For the word "structural", find each line in the entries where it occurs and copy that line.
Dataset excerpts: Begin
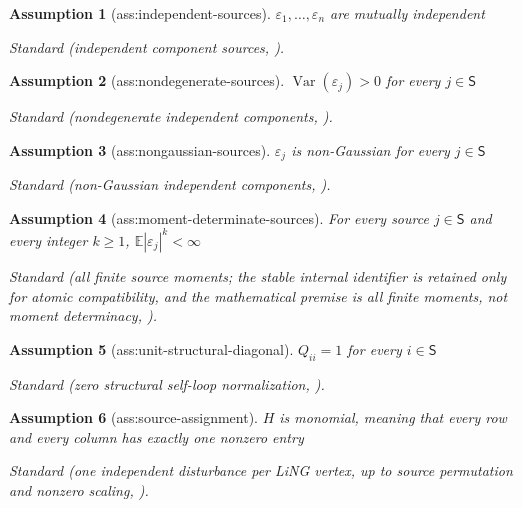 \documentclass{article}
\newtheorem{assumption}{Assumption}
\begin{document}
\begin{assumption}[ass:independent-sources]\label{ass:independent-sources}
\(\varepsilon_1,\ldots,\varepsilon_n\) are mutually independent
\par\smallskip\noindent\emph{Standard} (independent component sources, \cite{Comon1994}).
\end{assumption}

\begin{assumption}[ass:nondegenerate-sources]\label{ass:nondegenerate-sources}
\(\operatorname{Var}(\varepsilon_j)>0\) for every \(j\in\mathsf S\)
\par\smallskip\noindent\emph{Standard} (nondegenerate independent components, \cite{Comon1994}).
\end{assumption}

\begin{assumption}[ass:nongaussian-sources]\label{ass:nongaussian-sources}
\(\varepsilon_j\) is non-Gaussian for every \(j\in\mathsf S\)
\par\smallskip\noindent\emph{Standard} (non-Gaussian independent components, \cite{Comon1994}).
\end{assumption}

\begin{assumption}[ass:moment-determinate-sources]\label{ass:moment-determinate-sources}
For every source \(j\in\mathsf S\) and every integer \(k\ge1\), \(\mathbb E|\varepsilon_j|^k<\infty\)
\par\smallskip\noindent\emph{Standard} (all finite source moments; the stable internal identifier is retained only for atomic compatibility, and the mathematical premise is all finite moments, not moment determinacy, \cite{Marcinkiewicz1939}).
\end{assumption}

\begin{assumption}[ass:unit-structural-diagonal]\label{ass:unit-structural-diagonal}
\(Q_{ii}=1\) for every \(i\in\mathsf S\)
\par\smallskip\noindent\emph{Standard} (zero structural self-loop normalization, \cite{LacerdaSpirtesRamseyHoyer2008}).
\end{assumption}

\begin{assumption}[ass:source-assignment]\label{ass:source-assignment}
\(H\) is monomial, meaning that every row and every column has exactly one nonzero entry
\par\smallskip\noindent\emph{Standard} (one independent disturbance per LiNG vertex, up to source permutation and nonzero scaling, \cite{DaiAlbrechtSpirtesZhang2026}).
\end{assumption}
\end{document}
Dataset excerpts: End
_Answer to the exercise_.
\begin{assumption}[ass:unit-structural-diagonal]\label{ass:unit-structural-diagonal}
\par\smallskip\noindent\emph{Standard} (zero structural self-loop normalization, \cite{LacerdaSpirtesRamseyHoyer2008}).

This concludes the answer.